### AIM OF THE EXERCISE
Go through the data below. List every line that holds the word "textual".

╔══

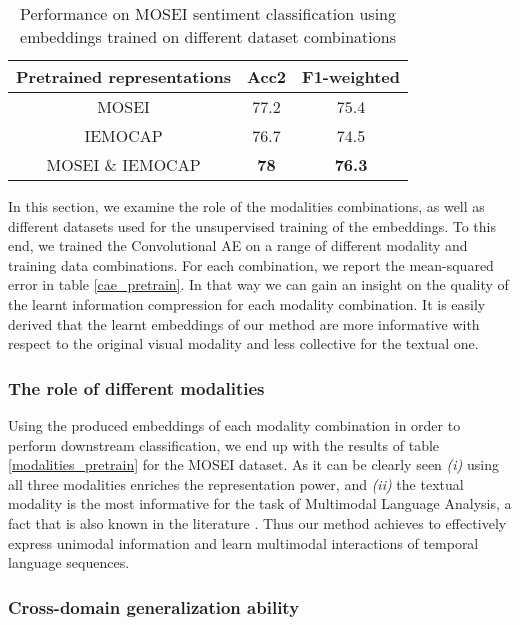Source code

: \begin{table}
\centering
\caption{Performance on MOSEI sentiment classification using embeddings trained on different dataset combinations\label{dataset_pretrain}}
\begin{tabular}{ccc}
\multicolumn{1}{l}{{ \textbf{Pretrained representations}}} & { \textbf{Acc2}}  & { \textbf{F1-weighted}} \\ \hline
{ MOSEI}                                                   & { 77.2}          & { 75.4}                \\
{ IEMOCAP}                                                 & { 76.7}          & { 74.5}                \\
{ MOSEI \& IEMOCAP}                                        & { \textbf{78}} & { \textbf{76.3}}      
\end{tabular}

\end{table}


In this section, we examine the role of the modalities combinations, as well as different datasets used for the unsupervised training of the embeddings. To this end, we trained the Convolutional AE on a range of different modality  and training data combinations. For each combination, we report the mean-squared error in table \ref{cae_pretrain}. In that way we can gain an insight on the quality of the learnt information compression for each modality combination. It is easily derived that the learnt embeddings of our method are more informative with respect to the original visual modality and less collective for the textual one.


\subsubsection{The role of different modalities}

Using the produced embeddings of each modality combination in order to perform downstream classification, we end up with the results of table \ref{modalities_pretrain} for the MOSEI dataset. As it can be clearly seen \textit{(i)} using all three modalities enriches the representation power, and \textit{(ii)} the textual modality is the most informative for the task of Multimodal Language Analysis, a fact that is also known in the literature \cite{sun2020learning}. Thus our method achieves to effectively express unimodal information and learn multimodal interactions of temporal language sequences. 

\subsubsection{Cross-domain generalization ability}\label{cross-dataset}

╚══

### ANSWER AREA
In this section, we examine the role of the modalities combinations, as well as different datasets used for the unsupervised training of the embeddings. To this end, we trained the Convolutional AE on a range of different modality  and training data combinations. For each combination, we report the mean-squared error in table \ref{cae_pretrain}. In that way we can gain an insight on the quality of the learnt information compression for each modality combination. It is easily derived that the learnt embeddings of our method are more informative with respect to the original visual modality and less collective for the textual one.
Using the produced embeddings of each modality combination in order to perform downstream classification, we end up with the results of table \ref{modalities_pretrain} for the MOSEI dataset. As it can be clearly seen \textit{(i)} using all three modalities enriches the representation power, and \textit{(ii)} the textual modality is the most informative for the task of Multimodal Language Analysis, a fact that is also known in the literature \cite{sun2020learning}. Thus our method achieves to effectively express unimodal information and learn multimodal interactions of temporal language sequences. 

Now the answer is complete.